LOEWEN: From 'Two Solitudes' to a new Canada

Image Credit: Compilation/Jennifer Stahn
July 01, 2015 - 8:06 AM

Happy Canada Day from the searing shores of the Okanagan!

Perhaps yesterday’s brain-fryin’ at Kickinee Provincial Park under the relentless sun has me thinking goofy today, but I have decided Canada is a state-of-mind, a feeling as much spiritual as it is geo-political.

I’ve never been a huge lover of outlandishly-proportioned displays of national “pride.” The triumphalist narratives that tart up some nation’s brands leave me cold and unengaged. If you rip up a flag, I’m not gonna reach for my .9 mm. It’s cool, baby. Cool.

Call it a lack of national pride if you must, but I find the official chest-thumpings displayed archaic and so 19th century. So European and aspirational in a way that is off-putting and misdirected from a contemporary standpoint. From the standpoint of a colonial nationstate embroiled in the myriad crises before us.

But I do find it remarkable that Canada has managed to conjoin what were once deemed the “two solitudes” into a country that seems to work, more or less, and has managed to create a living space for so many other diverse cultures to boot.

The two solitudes, for you younger folks, refers of course to the French and the English of Canada. And for decades, the people of Quebec have been insisting that their culture is unique and worth preserving. At various points in our history the country has threatened to cleave into unequal halves over notions of identity.

But in the last few decades the rest of the country has come to accept Quebec’s reasonable position. In response, billions of dollars have been spent over the years to promote the study of French across the country as an official language. And we more or less appreciate the contributions from two distinct societies under the umbrella of a constitutional democracy.

My partner Wendy and I had a chance to visit Quebec City on business and pleasure a couple weeks ago. And we were charmed by the place even before we hit the runway.

Lying below us as our plane coursed over the St. Lawrence were slim sections of sensible seigneurial farms crowding the tree-lined shores of that great river. In the distance one could see four, five, six tin-roofed spires jutting out of clusters of stony villages and gently undulating hills rising to the north in the beyond. Quebec was lying luxuriantly beneath us, but our jaws dropped as our taxi entered “Vieux Quebec,” the historic old city.

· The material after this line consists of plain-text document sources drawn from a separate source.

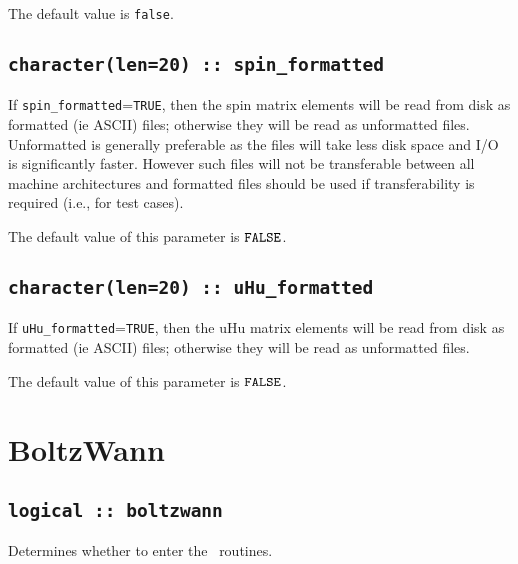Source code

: The default value is \verb#false#.



\subsection[spin\_formated]{\tt character(len=20) :: spin\_formatted}

If \verb#spin_formatted#=\verb#TRUE#, then the spin matrix elements will be
read from disk as formatted (ie ASCII) files; otherwise they will be
read as unformatted files. Unformatted is generally preferable as the
files will take less disk space and I/O is significantly
faster. However such files will not be transferable between all
machine architectures and formatted files should be used if
transferability is required (i.e., for test cases).

The default value of this parameter is $\verb#FALSE#$.

\subsection[uHu\_formated]{\tt character(len=20) :: uHu\_formatted}

If \verb#uHu_formatted#=\verb#TRUE#, then the uHu matrix elements will be
read from disk as formatted (ie ASCII) files; otherwise they will be
read as unformatted files.

The default value of this parameter is $\verb#FALSE#$.







\clearpage
\section{BoltzWann}
\subsection[boltzwann]{\tt logical :: boltzwann}
Determines whether to enter the \bw\ routines.

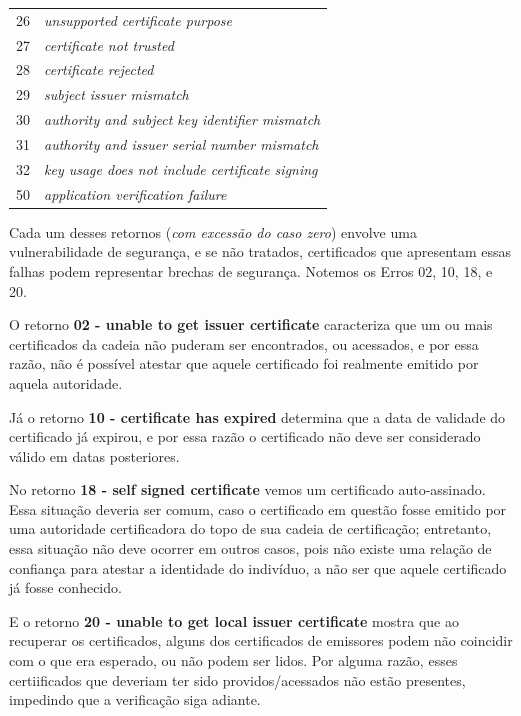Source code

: \begin{center}
\begin{longtable}{c>{\em}l}
		\rowcolor[gray]{0.9}
		26 & unsupported certificate purpose \\ 
		27 & certificate not trusted \\ 
		\rowcolor[gray]{0.9}
		28 & certificate rejected \\ 
		29 & subject issuer mismatch \\ 
		\rowcolor[gray]{0.9}
		30 & authority and subject key identifier mismatch \\ 
		31 & authority and issuer serial number mismatch \\ 
		\rowcolor[gray]{0.9}
		32 & key usage does not include certificate signing \\ 
		50 & application verification failure \\ 
		\bottomrule
		\end{longtable}
	\end{center}

	Cada um desses retornos (\textit{com excessão do caso zero}) envolve uma vulnerabilidade de segurança, e se não tratados, certificados que apresentam essas falhas podem representar brechas de segurança. Notemos os Erros 02, 10, 18, e 20.

	O retorno \textbf{02 - unable to get issuer certificate} caracteriza que um ou mais certificados da cadeia não puderam ser encontrados, ou acessados, e por essa razão, não é possível atestar que aquele certificado foi realmente emitido por aquela autoridade.

	Já o retorno \textbf{10 - certificate has expired} determina que a data de validade do certificado já expirou, e por essa razão o certificado não deve ser considerado válido em datas posteriores.

	No retorno \textbf{18 - self signed certificate} vemos um certificado auto-assinado. Essa situação deveria ser comum, caso o certificado em questão fosse emitido por uma autoridade certificadora do topo de sua cadeia de certificação; entretanto, essa situação não deve ocorrer em outros casos, pois não existe uma relação de confiança para atestar a identidade do indivíduo, a não ser que aquele certificado já fosse conhecido.

	E o retorno \textbf{20 - unable to get local issuer certificate} mostra que ao recuperar os certificados, alguns dos certificados de emissores podem não coincidir com o que era esperado, ou não podem ser lidos. Por alguma razão, esses certiificados que deveriam ter sido providos/acessados não estão presentes, impedindo que a verificação siga adiante.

For five days we trod the hilly streets hiking from upper Old Quebec to Lower Town by the harbour. Stopping to shop in accommodating independent businesses, sipping coffees in the crowded cafes of Vieux Quebec in Spring, music reaching us as roving pianists played Debussy or aging minstrels in period costume held forth with aged melodies for guitar and voice.

Architecturally the neo-classical buildings, some dating back to the early seventeenth century, lent a natural gravitas to the place. And the bustling trade taking place everywhere reminded one that this wasn’t just a Disneyfied theme park, but a living, breathing remnant of a culture that was over four hundred years in the making.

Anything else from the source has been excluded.